[Start of section]
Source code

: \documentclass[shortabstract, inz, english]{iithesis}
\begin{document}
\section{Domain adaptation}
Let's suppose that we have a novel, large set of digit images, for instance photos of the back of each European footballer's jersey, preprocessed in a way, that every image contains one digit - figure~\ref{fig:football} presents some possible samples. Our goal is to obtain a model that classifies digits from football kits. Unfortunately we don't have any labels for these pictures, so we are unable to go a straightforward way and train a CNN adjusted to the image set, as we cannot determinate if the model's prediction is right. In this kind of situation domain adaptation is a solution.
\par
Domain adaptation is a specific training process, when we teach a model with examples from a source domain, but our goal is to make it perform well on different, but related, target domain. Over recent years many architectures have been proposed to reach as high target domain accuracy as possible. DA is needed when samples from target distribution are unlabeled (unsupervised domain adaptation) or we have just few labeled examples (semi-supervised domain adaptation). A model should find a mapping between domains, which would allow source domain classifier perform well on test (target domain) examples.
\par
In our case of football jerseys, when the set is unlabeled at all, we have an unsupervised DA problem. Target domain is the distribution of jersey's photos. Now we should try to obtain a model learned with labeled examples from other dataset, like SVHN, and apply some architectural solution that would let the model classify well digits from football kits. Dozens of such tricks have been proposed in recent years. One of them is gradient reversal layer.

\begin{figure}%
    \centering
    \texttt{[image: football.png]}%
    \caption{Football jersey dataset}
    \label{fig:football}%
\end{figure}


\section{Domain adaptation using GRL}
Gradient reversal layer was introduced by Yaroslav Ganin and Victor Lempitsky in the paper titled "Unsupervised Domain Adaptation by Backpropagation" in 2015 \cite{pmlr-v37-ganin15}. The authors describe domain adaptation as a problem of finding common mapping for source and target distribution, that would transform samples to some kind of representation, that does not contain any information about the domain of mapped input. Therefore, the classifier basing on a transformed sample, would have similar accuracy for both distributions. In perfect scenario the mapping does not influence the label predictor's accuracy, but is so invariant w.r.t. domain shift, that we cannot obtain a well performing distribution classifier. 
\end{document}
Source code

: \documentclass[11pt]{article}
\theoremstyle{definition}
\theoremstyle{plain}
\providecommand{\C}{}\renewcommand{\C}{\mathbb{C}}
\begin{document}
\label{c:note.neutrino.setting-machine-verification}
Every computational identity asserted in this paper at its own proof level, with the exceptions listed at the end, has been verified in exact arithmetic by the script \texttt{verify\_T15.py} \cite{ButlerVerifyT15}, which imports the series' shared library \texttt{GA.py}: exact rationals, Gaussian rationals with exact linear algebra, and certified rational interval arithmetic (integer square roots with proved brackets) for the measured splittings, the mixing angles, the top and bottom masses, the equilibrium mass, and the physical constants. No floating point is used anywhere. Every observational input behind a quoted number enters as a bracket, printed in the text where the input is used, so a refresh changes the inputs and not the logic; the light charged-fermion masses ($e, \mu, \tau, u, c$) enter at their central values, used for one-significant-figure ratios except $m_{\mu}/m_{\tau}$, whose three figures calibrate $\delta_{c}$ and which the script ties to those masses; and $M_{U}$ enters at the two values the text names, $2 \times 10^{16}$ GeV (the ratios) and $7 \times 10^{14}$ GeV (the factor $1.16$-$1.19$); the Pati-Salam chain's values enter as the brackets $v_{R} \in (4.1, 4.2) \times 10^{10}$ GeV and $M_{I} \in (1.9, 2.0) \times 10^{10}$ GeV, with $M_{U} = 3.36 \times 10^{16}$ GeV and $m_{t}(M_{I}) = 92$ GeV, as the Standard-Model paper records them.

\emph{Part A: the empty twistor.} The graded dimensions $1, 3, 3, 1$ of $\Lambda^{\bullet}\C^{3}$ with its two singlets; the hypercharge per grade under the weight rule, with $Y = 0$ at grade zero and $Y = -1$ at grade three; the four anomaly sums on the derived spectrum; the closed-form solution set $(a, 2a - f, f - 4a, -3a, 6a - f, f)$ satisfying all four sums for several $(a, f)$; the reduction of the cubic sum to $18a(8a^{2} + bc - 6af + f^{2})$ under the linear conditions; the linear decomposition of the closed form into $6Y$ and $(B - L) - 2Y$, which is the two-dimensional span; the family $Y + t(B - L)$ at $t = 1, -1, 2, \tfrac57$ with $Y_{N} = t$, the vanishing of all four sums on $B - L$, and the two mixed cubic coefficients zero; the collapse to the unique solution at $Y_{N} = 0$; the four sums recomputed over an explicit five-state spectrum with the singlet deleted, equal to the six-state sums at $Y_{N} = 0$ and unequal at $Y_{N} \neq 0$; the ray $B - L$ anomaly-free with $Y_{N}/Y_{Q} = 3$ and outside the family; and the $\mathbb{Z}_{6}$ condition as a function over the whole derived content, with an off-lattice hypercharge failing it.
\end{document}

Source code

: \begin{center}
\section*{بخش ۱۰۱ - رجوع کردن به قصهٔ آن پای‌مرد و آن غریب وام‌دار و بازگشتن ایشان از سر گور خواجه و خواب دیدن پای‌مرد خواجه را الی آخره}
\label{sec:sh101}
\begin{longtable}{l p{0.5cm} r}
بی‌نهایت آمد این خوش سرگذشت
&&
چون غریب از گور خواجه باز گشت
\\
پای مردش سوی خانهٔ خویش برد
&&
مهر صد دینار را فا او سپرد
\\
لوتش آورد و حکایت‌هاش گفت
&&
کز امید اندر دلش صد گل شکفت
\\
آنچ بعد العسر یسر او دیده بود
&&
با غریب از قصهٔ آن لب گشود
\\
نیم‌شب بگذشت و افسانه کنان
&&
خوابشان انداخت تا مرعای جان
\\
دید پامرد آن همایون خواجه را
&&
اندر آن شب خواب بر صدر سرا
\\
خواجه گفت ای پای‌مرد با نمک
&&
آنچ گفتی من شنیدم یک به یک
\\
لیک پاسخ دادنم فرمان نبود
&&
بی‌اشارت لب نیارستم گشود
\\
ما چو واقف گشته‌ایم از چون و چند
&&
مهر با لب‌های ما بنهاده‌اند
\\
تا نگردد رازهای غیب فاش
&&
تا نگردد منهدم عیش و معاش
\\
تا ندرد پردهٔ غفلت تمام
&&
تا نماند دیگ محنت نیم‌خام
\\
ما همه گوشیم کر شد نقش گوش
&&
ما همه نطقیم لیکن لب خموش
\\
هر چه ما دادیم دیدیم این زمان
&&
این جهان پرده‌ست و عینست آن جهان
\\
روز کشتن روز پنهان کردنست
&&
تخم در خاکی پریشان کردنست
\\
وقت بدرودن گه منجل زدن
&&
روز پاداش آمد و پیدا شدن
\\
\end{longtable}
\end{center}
[End of section]
• [WHAT THE EXERCISE ASKS] When a line of the entries above contains the word "theoremstyle", include it in a tally, then give that tally alone.

• [ANSWER SPACE] 2